I have a file structure like this:
NameOfProject
├──(...)
├──src
| ├──Controller
| | └──(...)
| ├──Helper
| | └──(...)
| ├──Model
| | └──(...)
| ├──View
| | └──(...)
└──index.php
Every class in the src folder is namespaced accordingly, for example NameOfProject\src\Controller.
I want to autoload every class, using the spl_autoload_register() function.
This is my code:
<?php
//index.php
spl_autoload_register(function($class)
{
include
dirname(__FILE__, 2)
.'/'
.str_replace('\\', '/', $class)
.'.php';
});
I am wondering if there is a more elegant way to avoid the str_replace(), but without it, the concatenation of the path string doesn't work, because $class always returns the namespace (with backslash) and not the actual path.
I have read that PHP already transforms forward slashes / to DIRECTORY_SEPARATOR within functions, but I think I remember having an issue with using just forward slashes in the past.
If the str_replace() has to be there, maybe using DIRECTORY_SEPARATOR is in order? Like so:
str_replace('\\', DIRECTORY_SEPARATOR, $class)

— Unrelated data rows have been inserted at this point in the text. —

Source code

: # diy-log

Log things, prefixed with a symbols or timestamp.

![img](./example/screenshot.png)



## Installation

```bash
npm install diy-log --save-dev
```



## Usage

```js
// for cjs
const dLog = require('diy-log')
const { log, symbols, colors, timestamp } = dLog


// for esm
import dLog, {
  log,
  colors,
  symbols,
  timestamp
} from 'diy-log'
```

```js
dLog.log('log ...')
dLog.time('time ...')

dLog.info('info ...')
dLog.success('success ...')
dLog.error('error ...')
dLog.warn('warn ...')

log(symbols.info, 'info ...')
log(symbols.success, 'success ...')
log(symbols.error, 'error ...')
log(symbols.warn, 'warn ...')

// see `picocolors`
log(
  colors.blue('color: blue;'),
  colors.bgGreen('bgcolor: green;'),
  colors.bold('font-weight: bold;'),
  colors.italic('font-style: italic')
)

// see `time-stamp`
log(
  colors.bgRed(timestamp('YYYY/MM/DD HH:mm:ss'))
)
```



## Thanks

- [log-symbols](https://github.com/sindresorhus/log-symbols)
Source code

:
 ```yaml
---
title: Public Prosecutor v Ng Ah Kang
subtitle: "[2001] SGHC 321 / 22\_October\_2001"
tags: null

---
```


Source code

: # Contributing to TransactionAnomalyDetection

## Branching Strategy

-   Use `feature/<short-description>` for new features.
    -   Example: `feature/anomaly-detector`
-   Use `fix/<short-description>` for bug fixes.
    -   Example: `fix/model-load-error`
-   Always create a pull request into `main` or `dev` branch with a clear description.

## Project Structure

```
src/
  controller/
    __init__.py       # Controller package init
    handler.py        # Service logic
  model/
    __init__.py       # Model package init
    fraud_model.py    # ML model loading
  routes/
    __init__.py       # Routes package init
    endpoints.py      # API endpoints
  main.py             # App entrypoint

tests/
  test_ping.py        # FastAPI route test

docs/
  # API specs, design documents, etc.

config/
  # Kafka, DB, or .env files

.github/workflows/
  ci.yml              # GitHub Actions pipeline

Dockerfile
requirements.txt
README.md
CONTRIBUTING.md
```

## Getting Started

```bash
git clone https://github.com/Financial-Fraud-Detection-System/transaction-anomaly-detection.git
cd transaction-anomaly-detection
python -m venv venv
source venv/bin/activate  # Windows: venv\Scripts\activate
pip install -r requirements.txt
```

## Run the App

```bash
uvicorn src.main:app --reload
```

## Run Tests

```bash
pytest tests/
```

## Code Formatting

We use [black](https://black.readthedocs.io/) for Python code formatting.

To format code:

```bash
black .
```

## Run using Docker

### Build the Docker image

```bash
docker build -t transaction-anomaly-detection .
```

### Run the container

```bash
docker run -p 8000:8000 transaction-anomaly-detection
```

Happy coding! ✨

I have also considered the option to strip the class name from $class, but this, too, requires an "ugly" substr():
$class = substr($class, strrpos($class, "\\") + 1);
If your code structure is very neat, you can just use the default autoload implementation, see notes in this page:
This method will try to load the class
NameOfProject\src\Controller\MyControllerfromnameofproject/src/controller/mycontroller.php.